These tools are not competitors. Each one occupies a distinct role:

Feast manages feature data: defining, transforming, storing, and serving features consistently for both training and inference. It also tracks feature lineage and supports data quality monitoring.
MLflow tracks experiments: logging runs, metrics, parameters, artifacts, and candidate models.
Kubeflow orchestrates ML workflows: running distributed training, hyperparameter sweeps, and end-to-end pipelines on Kubernetes.

Together they form a complete, open-source foundation for operationalizing ML.

How are Feast, MLflow, and Kubeflow different?

If you are new to these tools, it is natural to wonder whether they overlap. The short answer is: they solve fundamentally different problems in the ML lifecycle. The table below makes this concrete.

Capability	Feast	MLflow	Kubeflow
Define and version feature schemas	Yes	No	No
Store and serve features (online + offline)	Yes	No	No
Point-in-time-correct feature retrieval	Yes	No	No
Feature transformations (training = serving)	Yes	No	No
Feature lineage and registry	Yes	No	No
Data quality validation on features	Yes	No	No
Log experiments, metrics, and parameters	No	Yes	No
Track and compare model versions	No	Yes	No
Model registry (promote / alias models)	No	Yes	No
Orchestrate multi-step ML pipelines	No	No	Yes (Pipelines)
Distributed training on Kubernetes	No	No	Yes (Training Operator)
Hyperparameter tuning	No	Yes (with Optuna, etc.)	Yes (Katib)

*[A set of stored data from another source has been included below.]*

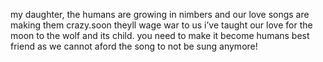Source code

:my daughter, the humans are growing in nimbers and our love songs are making them crazy.soon theyll wage war to us
i’ve taught our love for the moon to the wolf and its child. 
you need to make it become humans best friend as we cannot aford the song to not be sung anymore!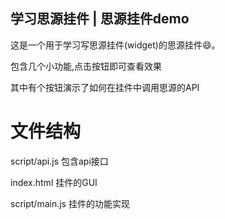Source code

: ## 学习思源挂件 | 思源挂件demo

这是一个用于学习写思源挂件(widget)的思源挂件😄。

包含几个小功能,点击按钮即可查看效果

其中有个按钮演示了如何在挂件中调用思源的API


# 文件结构
script/api.js 包含api接口

index.html 挂件的GUI

script/main.js  挂件的功能实现


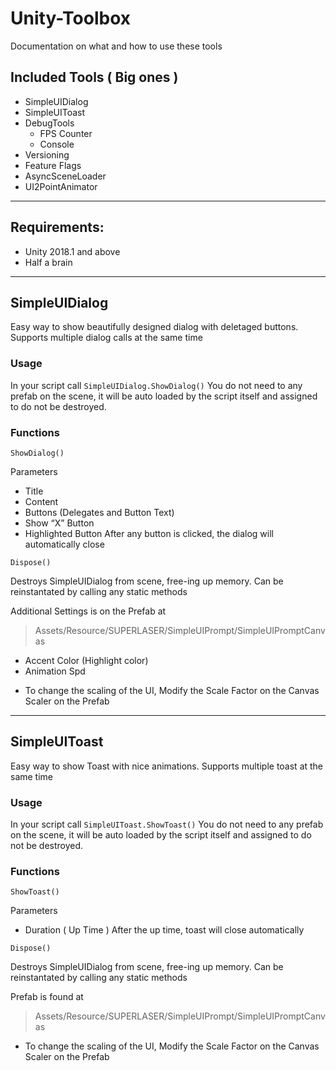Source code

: # Unity-Toolbox
Documentation on what and how to use these tools

## Included Tools ( Big ones )
- SimpleUIDialog
- SimpleUIToast
- DebugTools
  - FPS Counter
  - Console
- Versioning
- Feature Flags
- AsyncSceneLoader
- UI2PointAnimator

___

## Requirements: 
-	Unity 2018.1 and above
-	Half a brain

___

## SimpleUIDialog
Easy way to show beautifully designed dialog with deletaged buttons. Supports multiple dialog calls at the same time

### Usage
In your script call `SimpleUIDialog.ShowDialog()`
You do not need to any prefab on the scene, it will be auto loaded by the script itself and assigned to do not be destroyed.

### Functions
`ShowDialog()`

Parameters
-	Title
-	Content
-	Buttons (Delegates and Button Text)
-	Show “X” Button
-	Highlighted Button
After any button is clicked, the dialog will automatically close

`Dispose()`

Destroys SimpleUIDialog from scene, free-ing up memory. Can be reinstantated by calling any static methods

Additional Settings is on the Prefab at
> Assets/Resource/SUPERLASER/SimpleUIPrompt/SimpleUIPromptCanvas
-	Accent Color (Highlight color)
-	Animation Spd

* To change the scaling of the UI, Modify the Scale Factor on the Canvas Scaler on the Prefab

___


## SimpleUIToast
Easy way to show Toast with nice animations. Supports multiple toast at the same time

### Usage
In your script call `SimpleUIToast.ShowToast()`
You do not need to any prefab on the scene, it will be auto loaded by the script itself and assigned to do not be destroyed.

### Functions
`ShowToast()`

Parameters
-	Duration ( Up Time )
After the up time, toast will close automatically

`Dispose()`

Destroys SimpleUIDialog from scene, free-ing up memory. Can be reinstantated by calling any static methods

Prefab is found at
> Assets/Resource/SUPERLASER/SimpleUIPrompt/SimpleUIPromptCanvas

* To change the scaling of the UI, Modify the Scale Factor on the Canvas Scaler on the Prefab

A few common misconceptions:

“Can’t MLflow track my features?” — MLflow can log feature names as parameters, but it does not define, store, transform, or serve features. It has no concept of an offline store, an online store, or point-in-time joins. Feast fills that gap.
“Doesn’t Kubeflow handle everything end-to-end?” — Kubeflow orchestrates workflows — it tells your pipeline steps when to run and where. But it does not provide feature storage, experiment tracking, or model versioning. You still need Feast for the data layer and MLflow for the experiment layer.
“Why do I need Feast if I just read from a database?” — Without Feast, teams typically duplicate feature logic between training scripts and serving endpoints, which leads to training–serving skew. Feast guarantees the same transformation and retrieval logic is used in both contexts.

With that context, the rest of this post walks through each tool in detail and shows how they hand off to one another in practice.

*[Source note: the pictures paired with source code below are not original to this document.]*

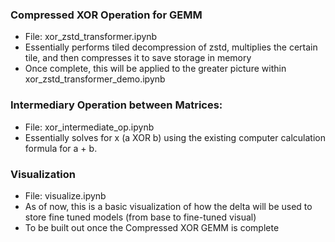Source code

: 


### Compressed XOR Operation for GEMM
- File: xor_zstd_transformer.ipynb
- Essentially performs tiled decompression of zstd, multiplies the certain tile, and then compresses it to save storage in memory
- Once complete, this will be applied to the greater picture within xor_zstd_transformer_demo.ipynb

### Intermediary Operation between Matrices:
- File: xor_intermediate_op.ipynb
- Essentially solves for x (a XOR b) using the existing computer calculation formula for a + b.

### Visualization
- File: visualize.ipynb
- As of now, this is a basic visualization of how the delta will be used to store fine tuned models (from base to fine-tuned visual)
- To be built out once the Compressed XOR GEMM is complete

This topic has been explored by the community before — the post “Feast with AI: Feed Your MLflow Models with Feature Store” by @qooba is an excellent early look at combining Feast and MLflow. For a hands-on, end-to-end example of Feast and Kubeflow working together, see “From Raw Data to Model Serving: A Blueprint for the AI/ML Lifecycle with Kubeflow and Feast” by Helber Belmiro. This post builds on that prior work and brings all three tools — Feast, MLflow, and Kubeflow — into a single narrative.

The AI/ML Lifecycle

A typical production ML project passes through several stages:

Feature development — raw data is transformed into meaningful signals.
Model development — data scientists experiment with algorithms, features, and hyperparameters.
Model evaluation & selection — the best experiment is chosen for promotion.
Production deployment — the selected model is deployed and features are served in real time.
Monitoring & iteration — model and feature health is observed; the cycle repeats.

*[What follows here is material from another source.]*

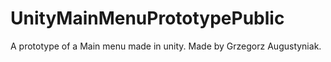 # UnityMainMenuPrototypePublic
A prototype of a Main menu made in unity. Made by Grzegorz Augustyniak.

The diagram below maps each stage to its primary tool:

Raw Data ──► Feast (Feature Engineering & Storage)
                │
                ▼
         MLflow + Kubeflow Pipelines (Experiment Tracking & Orchestration)
                │
                ▼
         Kubeflow Training Operator (Distributed Training)
                │
                ▼
         MLflow Model Registry (Candidate Models)
                │
                ▼
         Feast Online Store + Feature Server (Production Serving)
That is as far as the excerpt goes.